We then headed down to the Treme Gumbo Festival which is put on by the Jazz and Heritage Foundation. Again more Christmas present possibilities (we picked up a 2008 Jazz Festival tote bag for $5, what a bargain) and admired the blown glass pelicans. The highlight of the festival is the multiple samplings of gumbo available and the music. We arrived in time to hear Shamar Allen and Kermit Ruffins play. Fabulous music and food all for free. While catching up with friends and the gumbo and music was great the highlight was seeing Wendell Pierce and Clark Peters both featured actors on the HBO series Treme. How perfect to see the cast of Treme in Treme! That was all we wanted for Christmas. Beats a day at the mall anyday!
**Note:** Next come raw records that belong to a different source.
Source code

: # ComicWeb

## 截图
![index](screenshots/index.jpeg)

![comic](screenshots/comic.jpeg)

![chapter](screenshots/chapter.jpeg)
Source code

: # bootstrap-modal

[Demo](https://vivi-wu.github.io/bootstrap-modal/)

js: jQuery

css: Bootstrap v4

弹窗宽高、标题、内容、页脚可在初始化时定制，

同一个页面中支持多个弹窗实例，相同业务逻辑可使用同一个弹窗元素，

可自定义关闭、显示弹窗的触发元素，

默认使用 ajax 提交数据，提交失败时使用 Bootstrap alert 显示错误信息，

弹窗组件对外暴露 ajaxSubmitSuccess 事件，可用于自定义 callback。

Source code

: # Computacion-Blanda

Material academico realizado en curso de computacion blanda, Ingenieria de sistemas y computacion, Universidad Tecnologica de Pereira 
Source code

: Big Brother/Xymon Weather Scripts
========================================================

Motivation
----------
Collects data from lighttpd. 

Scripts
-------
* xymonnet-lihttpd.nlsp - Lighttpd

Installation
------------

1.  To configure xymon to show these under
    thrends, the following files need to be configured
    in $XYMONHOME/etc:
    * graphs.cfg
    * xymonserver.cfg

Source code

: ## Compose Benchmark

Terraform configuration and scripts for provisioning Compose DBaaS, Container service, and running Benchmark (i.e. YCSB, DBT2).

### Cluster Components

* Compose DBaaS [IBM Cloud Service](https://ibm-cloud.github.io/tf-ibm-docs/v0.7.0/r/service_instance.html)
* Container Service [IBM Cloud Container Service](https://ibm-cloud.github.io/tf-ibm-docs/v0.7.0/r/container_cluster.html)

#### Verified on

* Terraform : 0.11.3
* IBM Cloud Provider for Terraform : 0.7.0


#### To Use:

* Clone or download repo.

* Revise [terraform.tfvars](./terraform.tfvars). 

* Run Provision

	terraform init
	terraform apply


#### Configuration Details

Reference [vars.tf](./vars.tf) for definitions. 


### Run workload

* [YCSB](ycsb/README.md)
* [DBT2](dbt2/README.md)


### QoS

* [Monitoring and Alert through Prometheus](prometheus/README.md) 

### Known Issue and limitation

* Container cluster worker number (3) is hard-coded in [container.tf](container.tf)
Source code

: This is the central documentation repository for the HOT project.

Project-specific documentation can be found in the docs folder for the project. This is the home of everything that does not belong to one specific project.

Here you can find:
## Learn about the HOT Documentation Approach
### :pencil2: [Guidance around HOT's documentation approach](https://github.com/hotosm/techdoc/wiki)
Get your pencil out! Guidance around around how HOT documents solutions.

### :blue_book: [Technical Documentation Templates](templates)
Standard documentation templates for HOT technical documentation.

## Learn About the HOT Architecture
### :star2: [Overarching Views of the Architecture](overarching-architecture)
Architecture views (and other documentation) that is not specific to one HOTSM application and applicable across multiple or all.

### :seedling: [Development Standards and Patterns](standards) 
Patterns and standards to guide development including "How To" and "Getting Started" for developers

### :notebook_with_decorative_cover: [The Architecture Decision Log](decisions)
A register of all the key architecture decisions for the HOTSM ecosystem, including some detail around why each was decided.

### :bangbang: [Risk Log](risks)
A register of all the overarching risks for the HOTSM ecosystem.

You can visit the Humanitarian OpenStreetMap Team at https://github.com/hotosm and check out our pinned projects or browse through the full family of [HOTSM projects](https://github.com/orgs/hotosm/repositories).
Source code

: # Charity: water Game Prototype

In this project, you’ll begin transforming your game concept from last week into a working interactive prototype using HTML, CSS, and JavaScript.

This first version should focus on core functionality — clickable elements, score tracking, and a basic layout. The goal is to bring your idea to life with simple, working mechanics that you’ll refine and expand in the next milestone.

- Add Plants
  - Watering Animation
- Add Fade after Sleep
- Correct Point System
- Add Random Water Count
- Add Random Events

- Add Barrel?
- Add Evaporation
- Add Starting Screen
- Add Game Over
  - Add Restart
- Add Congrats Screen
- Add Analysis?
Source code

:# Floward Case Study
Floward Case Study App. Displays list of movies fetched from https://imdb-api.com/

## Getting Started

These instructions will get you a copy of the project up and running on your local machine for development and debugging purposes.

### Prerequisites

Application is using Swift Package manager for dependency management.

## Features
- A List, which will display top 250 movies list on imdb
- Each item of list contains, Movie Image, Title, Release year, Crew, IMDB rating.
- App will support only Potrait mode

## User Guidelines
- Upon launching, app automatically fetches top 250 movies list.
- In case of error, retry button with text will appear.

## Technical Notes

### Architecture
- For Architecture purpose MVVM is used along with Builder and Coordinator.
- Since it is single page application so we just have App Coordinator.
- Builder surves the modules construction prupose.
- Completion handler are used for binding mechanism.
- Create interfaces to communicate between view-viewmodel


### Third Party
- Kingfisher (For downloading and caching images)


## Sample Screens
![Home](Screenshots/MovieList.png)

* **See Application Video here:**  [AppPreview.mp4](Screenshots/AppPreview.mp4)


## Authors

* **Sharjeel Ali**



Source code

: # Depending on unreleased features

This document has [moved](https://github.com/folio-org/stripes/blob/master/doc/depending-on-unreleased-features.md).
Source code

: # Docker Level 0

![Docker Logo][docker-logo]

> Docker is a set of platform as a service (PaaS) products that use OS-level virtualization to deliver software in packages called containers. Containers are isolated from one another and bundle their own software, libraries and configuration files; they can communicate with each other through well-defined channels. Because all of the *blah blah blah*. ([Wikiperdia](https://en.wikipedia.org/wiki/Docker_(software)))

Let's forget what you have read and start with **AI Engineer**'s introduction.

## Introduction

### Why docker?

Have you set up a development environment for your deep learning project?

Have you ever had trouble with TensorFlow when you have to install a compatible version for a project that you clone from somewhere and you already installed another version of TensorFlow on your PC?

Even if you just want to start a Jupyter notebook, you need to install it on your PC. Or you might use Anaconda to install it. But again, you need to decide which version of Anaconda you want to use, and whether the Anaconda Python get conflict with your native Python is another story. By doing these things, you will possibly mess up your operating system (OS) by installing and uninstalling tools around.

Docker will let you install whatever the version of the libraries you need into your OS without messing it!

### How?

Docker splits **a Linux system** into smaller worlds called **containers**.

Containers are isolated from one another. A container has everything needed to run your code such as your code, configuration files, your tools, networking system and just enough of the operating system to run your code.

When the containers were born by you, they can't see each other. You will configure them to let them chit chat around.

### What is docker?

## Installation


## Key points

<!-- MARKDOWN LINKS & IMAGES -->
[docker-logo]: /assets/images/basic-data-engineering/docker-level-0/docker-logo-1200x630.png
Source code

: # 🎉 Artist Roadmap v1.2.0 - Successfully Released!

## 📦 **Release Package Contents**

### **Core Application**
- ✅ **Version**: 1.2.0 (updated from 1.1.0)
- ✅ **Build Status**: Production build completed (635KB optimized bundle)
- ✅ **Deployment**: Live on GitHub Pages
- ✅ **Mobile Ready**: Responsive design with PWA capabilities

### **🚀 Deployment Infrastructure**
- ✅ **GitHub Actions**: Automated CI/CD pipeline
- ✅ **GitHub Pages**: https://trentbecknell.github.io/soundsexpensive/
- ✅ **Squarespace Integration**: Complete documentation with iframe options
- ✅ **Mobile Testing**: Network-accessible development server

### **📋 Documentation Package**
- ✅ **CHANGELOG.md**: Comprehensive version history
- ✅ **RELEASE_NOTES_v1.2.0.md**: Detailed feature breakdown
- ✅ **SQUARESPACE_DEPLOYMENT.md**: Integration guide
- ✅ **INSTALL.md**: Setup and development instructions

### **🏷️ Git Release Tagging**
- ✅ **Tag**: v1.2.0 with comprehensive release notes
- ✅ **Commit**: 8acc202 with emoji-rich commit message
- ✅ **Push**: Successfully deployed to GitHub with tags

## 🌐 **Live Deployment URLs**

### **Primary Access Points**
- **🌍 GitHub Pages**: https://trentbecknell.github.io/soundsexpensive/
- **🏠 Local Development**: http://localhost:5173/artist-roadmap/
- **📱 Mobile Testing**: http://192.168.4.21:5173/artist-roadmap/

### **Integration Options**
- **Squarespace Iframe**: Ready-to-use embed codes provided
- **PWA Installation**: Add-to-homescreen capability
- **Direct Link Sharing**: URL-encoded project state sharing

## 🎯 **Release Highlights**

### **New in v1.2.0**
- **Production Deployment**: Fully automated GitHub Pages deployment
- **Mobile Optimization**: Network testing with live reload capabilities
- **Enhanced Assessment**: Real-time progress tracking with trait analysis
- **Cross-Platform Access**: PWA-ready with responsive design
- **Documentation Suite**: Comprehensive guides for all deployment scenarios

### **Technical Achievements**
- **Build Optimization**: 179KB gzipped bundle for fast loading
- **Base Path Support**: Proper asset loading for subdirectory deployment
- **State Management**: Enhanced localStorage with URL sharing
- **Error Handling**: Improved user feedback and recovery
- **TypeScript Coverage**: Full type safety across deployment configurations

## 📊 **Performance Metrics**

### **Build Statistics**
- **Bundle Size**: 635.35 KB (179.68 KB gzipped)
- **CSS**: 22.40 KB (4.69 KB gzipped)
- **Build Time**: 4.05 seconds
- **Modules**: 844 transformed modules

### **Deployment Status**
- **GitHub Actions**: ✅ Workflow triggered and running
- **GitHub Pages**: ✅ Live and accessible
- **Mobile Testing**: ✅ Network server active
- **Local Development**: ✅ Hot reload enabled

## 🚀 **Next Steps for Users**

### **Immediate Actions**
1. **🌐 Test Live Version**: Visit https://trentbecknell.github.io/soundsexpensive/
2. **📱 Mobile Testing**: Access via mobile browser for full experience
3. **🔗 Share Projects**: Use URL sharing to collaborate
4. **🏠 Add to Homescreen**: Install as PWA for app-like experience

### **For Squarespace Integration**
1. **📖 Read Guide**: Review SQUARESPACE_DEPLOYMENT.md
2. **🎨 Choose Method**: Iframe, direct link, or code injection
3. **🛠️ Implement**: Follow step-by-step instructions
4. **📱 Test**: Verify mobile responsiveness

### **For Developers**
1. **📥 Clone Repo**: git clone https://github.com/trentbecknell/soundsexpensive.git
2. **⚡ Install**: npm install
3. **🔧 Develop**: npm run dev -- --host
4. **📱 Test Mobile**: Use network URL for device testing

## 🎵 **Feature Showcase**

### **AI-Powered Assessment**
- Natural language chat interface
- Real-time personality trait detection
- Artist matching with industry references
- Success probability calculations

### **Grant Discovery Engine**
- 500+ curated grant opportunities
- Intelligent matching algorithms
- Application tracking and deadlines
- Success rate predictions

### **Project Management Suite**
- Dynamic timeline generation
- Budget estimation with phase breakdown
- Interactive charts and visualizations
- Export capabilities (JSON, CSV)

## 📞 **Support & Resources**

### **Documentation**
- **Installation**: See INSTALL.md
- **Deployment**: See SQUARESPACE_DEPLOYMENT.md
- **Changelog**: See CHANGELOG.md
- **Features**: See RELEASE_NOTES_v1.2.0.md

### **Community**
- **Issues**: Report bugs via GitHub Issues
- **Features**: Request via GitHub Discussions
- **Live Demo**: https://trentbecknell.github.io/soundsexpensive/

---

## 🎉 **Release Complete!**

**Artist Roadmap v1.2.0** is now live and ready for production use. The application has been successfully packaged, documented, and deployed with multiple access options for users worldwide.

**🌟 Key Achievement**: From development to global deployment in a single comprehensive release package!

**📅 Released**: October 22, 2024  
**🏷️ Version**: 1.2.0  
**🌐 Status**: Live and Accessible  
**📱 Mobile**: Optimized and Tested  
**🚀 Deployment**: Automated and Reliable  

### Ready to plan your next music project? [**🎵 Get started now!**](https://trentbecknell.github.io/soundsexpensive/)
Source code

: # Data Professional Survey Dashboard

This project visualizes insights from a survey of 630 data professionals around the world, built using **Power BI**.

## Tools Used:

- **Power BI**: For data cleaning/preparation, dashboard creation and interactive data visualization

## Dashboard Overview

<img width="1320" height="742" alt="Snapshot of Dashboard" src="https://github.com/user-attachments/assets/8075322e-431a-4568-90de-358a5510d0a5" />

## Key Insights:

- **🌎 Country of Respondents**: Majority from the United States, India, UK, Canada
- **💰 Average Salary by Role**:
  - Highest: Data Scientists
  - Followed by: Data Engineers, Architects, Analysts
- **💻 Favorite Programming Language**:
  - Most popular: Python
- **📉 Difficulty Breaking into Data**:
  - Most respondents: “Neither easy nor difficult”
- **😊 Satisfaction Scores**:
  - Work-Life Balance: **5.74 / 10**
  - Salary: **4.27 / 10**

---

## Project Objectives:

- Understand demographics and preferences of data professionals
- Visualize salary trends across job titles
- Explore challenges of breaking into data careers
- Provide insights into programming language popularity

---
New Orleans Thanksgiving Food
November 16th, 2010 by Nancy Fournier
We are rounding the corner into holiday season, and of course New Orleans has its own way of doing the most traditional of American meals- Thanksgiving dinner. No roast turkey for the true New Orleanian, nope they will be chowing down on Turducken. That’s right a a Turducken “What the heck is a Turducken?” As any good cook will tell you a turducken is a chicken stuffed inside a duck that is then stuffed inside a turkey, all of which have been de-boned. Between each bird is a layer of stuffing, which ranges from the mild and traditional cornbread stuffing to other Cajun fare such as andouille sausage stuffing, oyster stuffing and even shrimp étouffée. The entire trio is then either deep fried, Acadian-style, or slow-cooked by braising, roasting, grilling or barbecuing. According to local lore, the Turducken was born on that fateful day when there wasn’t enough room in the oven for all three birds side by side! No one’s quite sure who got it started. There are records of “nested bird roasts” from Europe in the 19th century, while the noted chef Paul Prudhomme is said to have created the first in America sometime around 1983. We have memories of when we first hosted the extended family for Thanksgiving (and a four day stay at our home- we should have known then that inn keeping was in our blood) we awoke to the radio and Emeril Lagasse’s voice explaining how to debone the birds to allow them to be stuffed inside one another- suddenly our carefully prepared meal featuring a smoked turkey out on the grill sounded so mundane. But there were yams to peel and cranberries to crush,so if memory serves we crept downstairs past our sleeping guests, poured ourselves a good luck shot of bourbon and got to work! Hoping your Thanksgiving time is filled with those you love and a taste of turducken.